The lines to copy run from the one containing "- **Duration:** 2482ms" to the end of the records below; repeat them exactly and include nothing else.

:: DATA TO EXAMINE ::

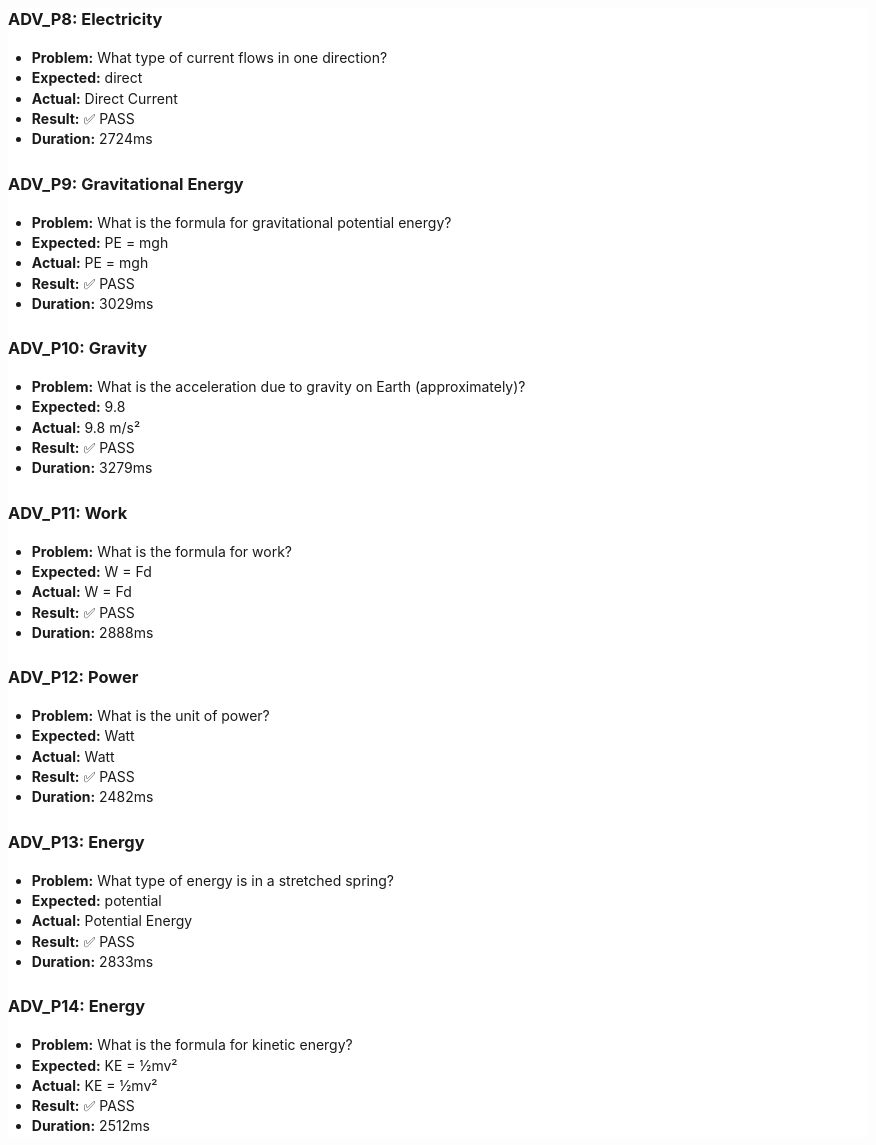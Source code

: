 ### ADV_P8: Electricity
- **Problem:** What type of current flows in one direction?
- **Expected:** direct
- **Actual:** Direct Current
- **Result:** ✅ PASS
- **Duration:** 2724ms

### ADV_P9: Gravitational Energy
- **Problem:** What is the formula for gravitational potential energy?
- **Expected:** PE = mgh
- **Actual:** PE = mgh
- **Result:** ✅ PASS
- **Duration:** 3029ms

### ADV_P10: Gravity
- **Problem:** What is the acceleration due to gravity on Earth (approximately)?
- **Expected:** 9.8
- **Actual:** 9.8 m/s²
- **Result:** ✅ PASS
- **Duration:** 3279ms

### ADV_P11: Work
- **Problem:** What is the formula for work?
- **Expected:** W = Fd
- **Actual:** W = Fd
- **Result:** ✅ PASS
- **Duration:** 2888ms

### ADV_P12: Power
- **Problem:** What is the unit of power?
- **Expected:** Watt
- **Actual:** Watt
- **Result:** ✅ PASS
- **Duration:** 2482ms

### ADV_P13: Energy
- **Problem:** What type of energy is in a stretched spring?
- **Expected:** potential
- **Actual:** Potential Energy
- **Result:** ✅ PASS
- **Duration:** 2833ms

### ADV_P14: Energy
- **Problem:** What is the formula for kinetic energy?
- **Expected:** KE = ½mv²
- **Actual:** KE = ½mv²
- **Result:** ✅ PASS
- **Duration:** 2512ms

:::

## [EXERCISE RESPONSE]
- **Duration:** 2482ms

### ADV_P13: Energy
- **Problem:** What type of energy is in a stretched spring?
- **Expected:** potential
- **Actual:** Potential Energy
- **Result:** ✅ PASS
- **Duration:** 2833ms

### ADV_P14: Energy
- **Problem:** What is the formula for kinetic energy?
- **Expected:** KE = ½mv²
- **Actual:** KE = ½mv²
- **Result:** ✅ PASS
- **Duration:** 2512ms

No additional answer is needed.